On the floor of the lean-to in the unfinished painting a pile of firewood had been painted in. The individual sticks had merely been sketched; she had not even had time to give the wood grain or character. But it was recognizable as a woodpile.

“Just for the hell of it, and to make the acid test of your claim, Mr. Casavant, that when Fanny Adams did paint what she saw she painted it exactly as it was,” murmured Johnny, “suppose you count the pieces of wood she sketched in.”

Casavant produced a lens. He went close to
July Corn
and peered at the lean-to. “One, two, three, four …” He kept counting until he reached twenty-four.

Then he stopped.

“Twenty-four,” said Johnny softly. “And what's Kowalczyk kept saying?
That he split six lengths of log into quarters and stacked them in the lean-to
. What price reliability now, Mr. Adams? Was Pal Joey telling the truth?”

“I'll be jiggered,” said Adams in a feeble way.

“You've done it,” chortled Andy Webster. “By God, that Army training has something to recommend it after all. Let's get back in there!”

“Yes, who knows?” echoed Peague. “Even into those sunless mentalities some light of doubt may fall.”

“Only thing is,” said Johnny with a frown, “what does it lead to? Seems as if it ought to give us a lot. But I just can't put my finger on it.”

“Never mind that now,” said Judge Shinn grimly. “I want to see their faces when this is brought out.”
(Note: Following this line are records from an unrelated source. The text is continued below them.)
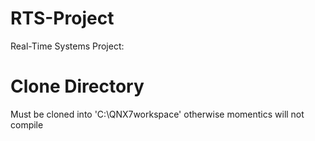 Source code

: # RTS-Project

Real-Time Systems Project:


# Clone Directory

Must be cloned into 'C:\QNX7workspace' otherwise momentics will not compile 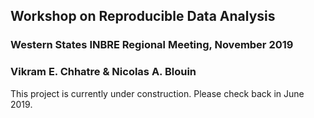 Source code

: ## Workshop on Reproducible Data Analysis
### Western States INBRE Regional Meeting, November 2019


### Vikram E. Chhatre & Nicolas A. Blouin

This project is currently under construction.  Please check back in June 2019.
They hurried back to the courtroom.

They had to wait before they could spring the big surprise. First Adams rested his “case.” Then there was some legalistic hocus-pocus, and Andrew Webster opened the “defense.” He put Josef Kowalczyk on the stand as his first witness, and a long struggle began with the prisoner's monosyllabic English. Through all of this Johnny was conscious of a restlessness about him, a feel of pressures building up. When Ferriss Adams sharply cross-examined, while Adams and Webster wrangled, the tension mounted in the room. About him Johnny could hear the stealthy creak of campchairs as bottoms tightened. They know something's due to pop here and they're worried stupid, Johnny thought with enjoyment as he kept chasing the artful dodger in his head: Keep dodging, I'll corner you in time, there's plenty of that, these poor benighted Hindus aren't going anywhere, wriggle, you bastards. You'll soon be wriggling like worms on a hook.